PROVIDED INFORMATION
»»

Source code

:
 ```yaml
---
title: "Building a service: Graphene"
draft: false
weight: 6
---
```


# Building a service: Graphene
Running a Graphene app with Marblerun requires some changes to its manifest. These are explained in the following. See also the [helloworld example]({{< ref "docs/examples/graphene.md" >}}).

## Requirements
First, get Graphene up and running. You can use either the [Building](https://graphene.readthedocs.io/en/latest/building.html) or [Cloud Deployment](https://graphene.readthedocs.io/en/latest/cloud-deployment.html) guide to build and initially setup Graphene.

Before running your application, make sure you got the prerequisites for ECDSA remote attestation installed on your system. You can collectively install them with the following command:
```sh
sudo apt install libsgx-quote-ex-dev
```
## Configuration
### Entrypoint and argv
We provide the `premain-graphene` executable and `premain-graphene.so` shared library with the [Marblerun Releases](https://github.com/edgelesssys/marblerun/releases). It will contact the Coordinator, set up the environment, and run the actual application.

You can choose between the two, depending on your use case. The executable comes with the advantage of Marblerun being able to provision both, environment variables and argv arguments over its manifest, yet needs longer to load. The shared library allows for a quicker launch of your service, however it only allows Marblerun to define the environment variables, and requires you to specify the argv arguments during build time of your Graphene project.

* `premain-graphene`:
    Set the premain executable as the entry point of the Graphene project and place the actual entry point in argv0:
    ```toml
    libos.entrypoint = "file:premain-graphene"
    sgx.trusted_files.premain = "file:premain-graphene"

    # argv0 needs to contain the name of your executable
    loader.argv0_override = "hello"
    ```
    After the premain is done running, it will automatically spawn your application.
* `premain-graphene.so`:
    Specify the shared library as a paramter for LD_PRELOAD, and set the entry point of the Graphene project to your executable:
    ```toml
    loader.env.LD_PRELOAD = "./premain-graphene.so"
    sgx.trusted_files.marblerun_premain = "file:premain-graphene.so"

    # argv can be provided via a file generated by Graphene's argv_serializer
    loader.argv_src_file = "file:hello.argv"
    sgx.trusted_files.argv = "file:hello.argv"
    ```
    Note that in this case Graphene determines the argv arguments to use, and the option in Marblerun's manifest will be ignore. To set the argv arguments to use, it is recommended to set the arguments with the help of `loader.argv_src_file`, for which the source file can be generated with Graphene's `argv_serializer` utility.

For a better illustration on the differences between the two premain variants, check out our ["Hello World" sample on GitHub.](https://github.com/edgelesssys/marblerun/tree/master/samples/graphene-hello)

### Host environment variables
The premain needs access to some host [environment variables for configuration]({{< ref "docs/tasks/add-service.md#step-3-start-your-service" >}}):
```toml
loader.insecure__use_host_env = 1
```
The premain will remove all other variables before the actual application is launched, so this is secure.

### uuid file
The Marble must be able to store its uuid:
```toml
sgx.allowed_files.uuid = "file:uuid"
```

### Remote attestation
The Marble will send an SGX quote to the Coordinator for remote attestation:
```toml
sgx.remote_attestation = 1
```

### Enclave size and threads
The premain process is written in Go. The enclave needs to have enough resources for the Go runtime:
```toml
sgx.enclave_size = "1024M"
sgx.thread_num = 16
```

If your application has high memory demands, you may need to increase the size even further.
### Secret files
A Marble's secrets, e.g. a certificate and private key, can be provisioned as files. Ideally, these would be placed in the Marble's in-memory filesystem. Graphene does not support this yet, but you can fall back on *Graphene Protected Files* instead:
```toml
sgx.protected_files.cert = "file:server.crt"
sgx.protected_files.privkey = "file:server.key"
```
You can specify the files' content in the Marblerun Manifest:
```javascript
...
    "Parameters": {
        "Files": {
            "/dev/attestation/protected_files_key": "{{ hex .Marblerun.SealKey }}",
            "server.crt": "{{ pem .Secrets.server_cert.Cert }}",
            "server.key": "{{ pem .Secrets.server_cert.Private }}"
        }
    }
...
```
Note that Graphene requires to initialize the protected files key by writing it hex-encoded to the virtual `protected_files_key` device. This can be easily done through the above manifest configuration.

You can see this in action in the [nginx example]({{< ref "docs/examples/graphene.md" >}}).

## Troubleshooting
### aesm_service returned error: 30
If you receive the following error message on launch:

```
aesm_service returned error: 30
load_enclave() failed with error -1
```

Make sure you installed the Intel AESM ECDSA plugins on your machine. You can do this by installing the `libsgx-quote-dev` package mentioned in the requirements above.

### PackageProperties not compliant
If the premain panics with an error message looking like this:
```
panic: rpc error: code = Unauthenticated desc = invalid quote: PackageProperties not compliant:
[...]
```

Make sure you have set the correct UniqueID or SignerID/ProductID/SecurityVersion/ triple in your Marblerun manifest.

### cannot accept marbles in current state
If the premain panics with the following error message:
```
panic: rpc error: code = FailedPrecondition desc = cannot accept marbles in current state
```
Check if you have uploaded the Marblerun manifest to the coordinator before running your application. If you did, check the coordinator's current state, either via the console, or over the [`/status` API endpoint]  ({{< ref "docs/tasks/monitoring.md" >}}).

««

DIRECTIONS
All lines from the records above should be copied exactly.

ANSWER BELOW
Source code

:
 ```yaml
---
title: "Building a service: Graphene"
draft: false
weight: 6
---
```


# Building a service: Graphene
Running a Graphene app with Marblerun requires some changes to its manifest. These are explained in the following. See also the [helloworld example]({{< ref "docs/examples/graphene.md" >}}).

## Requirements
First, get Graphene up and running. You can use either the [Building](https://graphene.readthedocs.io/en/latest/building.html) or [Cloud Deployment](https://graphene.readthedocs.io/en/latest/cloud-deployment.html) guide to build and initially setup Graphene.

Before running your application, make sure you got the prerequisites for ECDSA remote attestation installed on your system. You can collectively install them with the following command:
```sh
sudo apt install libsgx-quote-ex-dev
```
## Configuration
### Entrypoint and argv
We provide the `premain-graphene` executable and `premain-graphene.so` shared library with the [Marblerun Releases](https://github.com/edgelesssys/marblerun/releases). It will contact the Coordinator, set up the environment, and run the actual application.

You can choose between the two, depending on your use case. The executable comes with the advantage of Marblerun being able to provision both, environment variables and argv arguments over its manifest, yet needs longer to load. The shared library allows for a quicker launch of your service, however it only allows Marblerun to define the environment variables, and requires you to specify the argv arguments during build time of your Graphene project.

* `premain-graphene`:
    Set the premain executable as the entry point of the Graphene project and place the actual entry point in argv0:
    ```toml
    libos.entrypoint = "file:premain-graphene"
    sgx.trusted_files.premain = "file:premain-graphene"

    # argv0 needs to contain the name of your executable
    loader.argv0_override = "hello"
    ```
    After the premain is done running, it will automatically spawn your application.
* `premain-graphene.so`:
    Specify the shared library as a paramter for LD_PRELOAD, and set the entry point of the Graphene project to your executable:
    ```toml
    loader.env.LD_PRELOAD = "./premain-graphene.so"
    sgx.trusted_files.marblerun_premain = "file:premain-graphene.so"

    # argv can be provided via a file generated by Graphene's argv_serializer
    loader.argv_src_file = "file:hello.argv"
    sgx.trusted_files.argv = "file:hello.argv"
    ```
    Note that in this case Graphene determines the argv arguments to use, and the option in Marblerun's manifest will be ignore. To set the argv arguments to use, it is recommended to set the arguments with the help of `loader.argv_src_file`, for which the source file can be generated with Graphene's `argv_serializer` utility.

For a better illustration on the differences between the two premain variants, check out our ["Hello World" sample on GitHub.](https://github.com/edgelesssys/marblerun/tree/master/samples/graphene-hello)

### Host environment variables
The premain needs access to some host [environment variables for configuration]({{< ref "docs/tasks/add-service.md#step-3-start-your-service" >}}):
```toml
loader.insecure__use_host_env = 1
```
The premain will remove all other variables before the actual application is launched, so this is secure.

### uuid file
The Marble must be able to store its uuid:
```toml
sgx.allowed_files.uuid = "file:uuid"
```

### Remote attestation
The Marble will send an SGX quote to the Coordinator for remote attestation:
```toml
sgx.remote_attestation = 1
```

### Enclave size and threads
The premain process is written in Go. The enclave needs to have enough resources for the Go runtime:
```toml
sgx.enclave_size = "1024M"
sgx.thread_num = 16
```

If your application has high memory demands, you may need to increase the size even further.
### Secret files
A Marble's secrets, e.g. a certificate and private key, can be provisioned as files. Ideally, these would be placed in the Marble's in-memory filesystem. Graphene does not support this yet, but you can fall back on *Graphene Protected Files* instead:
```toml
sgx.protected_files.cert = "file:server.crt"
sgx.protected_files.privkey = "file:server.key"
```
You can specify the files' content in the Marblerun Manifest:
```javascript
...
    "Parameters": {
        "Files": {
            "/dev/attestation/protected_files_key": "{{ hex .Marblerun.SealKey }}",
            "server.crt": "{{ pem .Secrets.server_cert.Cert }}",
            "server.key": "{{ pem .Secrets.server_cert.Private }}"
        }
    }
...
```
Note that Graphene requires to initialize the protected files key by writing it hex-encoded to the virtual `protected_files_key` device. This can be easily done through the above manifest configuration.

You can see this in action in the [nginx example]({{< ref "docs/examples/graphene.md" >}}).

## Troubleshooting
### aesm_service returned error: 30
If you receive the following error message on launch:

```
aesm_service returned error: 30
load_enclave() failed with error -1
```

Make sure you installed the Intel AESM ECDSA plugins on your machine. You can do this by installing the `libsgx-quote-dev` package mentioned in the requirements above.

### PackageProperties not compliant
If the premain panics with an error message looking like this:
```
panic: rpc error: code = Unauthenticated desc = invalid quote: PackageProperties not compliant:
[...]
```

Make sure you have set the correct UniqueID or SignerID/ProductID/SecurityVersion/ triple in your Marblerun manifest.

### cannot accept marbles in current state
If the premain panics with the following error message:
```
panic: rpc error: code = FailedPrecondition desc = cannot accept marbles in current state
```
Check if you have uploaded the Marblerun manifest to the coordinator before running your application. If you did, check the coordinator's current state, either via the console, or over the [`/status` API endpoint]  ({{< ref "docs/tasks/monitoring.md" >}}).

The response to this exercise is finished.